The History of India: The Sacrifice of Rani Padmavati The History of India: The Sacrifice of Rani Padmavati

Friday, March 16, 2012

The Sacrifice of Rani Padmavati

The story of Rani Padmini / Padmavati of Chittor is a blend of historic facts and folklore. It is the story of the courage, medieval chivalry and sacrifice exhibited by the Rajput warriors, both men and women.

Though the historic facts behind the story can only be clearly ascertained of Ala-ud-Din’s conquest of Chittor in 1303 with the defeat of the king Ratan Singh (as told in Khaza’inul Futuh (English title: A Treasury of Victory: The Campaigns of Ala-ud-din Khilji) by Amir Khusrau), I will tell the story as narrated in Khuman Raysa, the great chronicle of the Guhilot and Sisodia Rajputs (recompiled during 1572-1597 during the reign of Maharana Pratap Singh) and as it exists in today’s folklore.

In 1296, Ala-ud-Din Khilji the nephew as well as son-in-law of Jalal-ud-Din Khilji (Sultan of Delhi and the first emperor of the Khilji dynasty), killed his uncle and marched on to Delhi with his head on a pike and proclaimed himself king. Then he started the process of consolidation of the Delhi Sultanate which over time would make him the most powerful ruler in the history of the sub-continent and the second unifier of the Indian subcontinent after the Mauryan Emperor Ashoka. At the peak of his rule, he dreamt of becoming a world conqueror and prefixed the title of Sikandar Sani which means the Second Alexander. He is also known as one of the very few emperors in history who repeatedly defeated the plundering and warring Mongol armies.

Fort of Chittor
During that time, Mewar was the strongest Rajput kingdom and a bitter opponent of the Delhi Sultanate. The seat of Mewar was the formidable fort of Chittor, the largest fort in the sub continent. The fort had been constructed in the 7th century AD by the Mauryans and had never been sacked in its history. Spread across 700 acres the fort was situated on a hill top and was extremely well fortified.
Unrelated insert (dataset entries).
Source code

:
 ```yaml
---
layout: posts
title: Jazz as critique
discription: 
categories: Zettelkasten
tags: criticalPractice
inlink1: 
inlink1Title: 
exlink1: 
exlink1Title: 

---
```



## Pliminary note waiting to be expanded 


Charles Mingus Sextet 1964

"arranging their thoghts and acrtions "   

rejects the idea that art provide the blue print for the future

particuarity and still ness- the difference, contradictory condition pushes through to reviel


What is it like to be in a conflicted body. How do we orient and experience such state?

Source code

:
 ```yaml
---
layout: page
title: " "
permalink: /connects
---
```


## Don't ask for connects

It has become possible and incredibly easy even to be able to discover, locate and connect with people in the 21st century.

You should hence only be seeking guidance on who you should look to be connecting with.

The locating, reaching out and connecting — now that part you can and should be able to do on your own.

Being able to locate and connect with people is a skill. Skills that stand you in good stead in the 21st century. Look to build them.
During Ala-ud-Din’s reign the king of Mewar was Rana Ratan Singh. He married Rani Padmini whose beauty and wit was famous across the Rajputana. In his marriage, Ratan Singh also received a large dowry as a gift from his father in law. Two of Ratan Singh’s brothers, Raghav and Chetan, who were also his courtiers, demanded a part of the dowry from the king. Angered by their demands Ratan Singh expelled them from his court and banished them from Mewar. Sulking after this humiliation, Raghav and Chetan made their way towards Delhi with the aim of trying to incite Ala-ud-din Khilji to attack Chittor. There in the Sultan’s court, Raghav and Chetan praised the beauty of Padmavati to the extent that Ala-ud-Din’s lust was aroused. He had been planning to conquer Mewar for a long time but his desire to take Padmavati as his mistress proved to be the deciding factor that shifted his immediate focus towards Mewar and the fort of Chittor.

It was January 1303 when Ala-ud-Din marshaled his army, marched south, and laid siege to Chittor. But seeing the fort and realizing that the breaching its defenses would be a near impossible task Ala-ud-Din came up with a devious plan. He sent an emissary to Ratan Singh that he would return to Delhi with his army if allowed a glimpse of the famous beauty of Rani Padmavati. Trying to avoid a war, Ratan Singh agreed, however consented only to allow Ala-ud-Din to look at Padmavati’s reflection in a mirror.

The sultan came with his most trusted and experienced generals who, while they waited keenly examined the fort’s defenses in order to prepare for their attack on Chittor. Meanwhile on seeing Rani Padmavati’s reflection Ala-ud-Din was awed by her beauty and his desire for her increased. On the way back to his camp, he was escorted by Ratan Singh to the gate of the fort. There, Ala-ud-Din’s soldiers ambushed and captured the king. He was taken as a prisoner to the sultan’s camp. The sultan then sent message to Rani Padmavati and the nobles of Mewar demanding Padmavati in exchange of Ratan Singh.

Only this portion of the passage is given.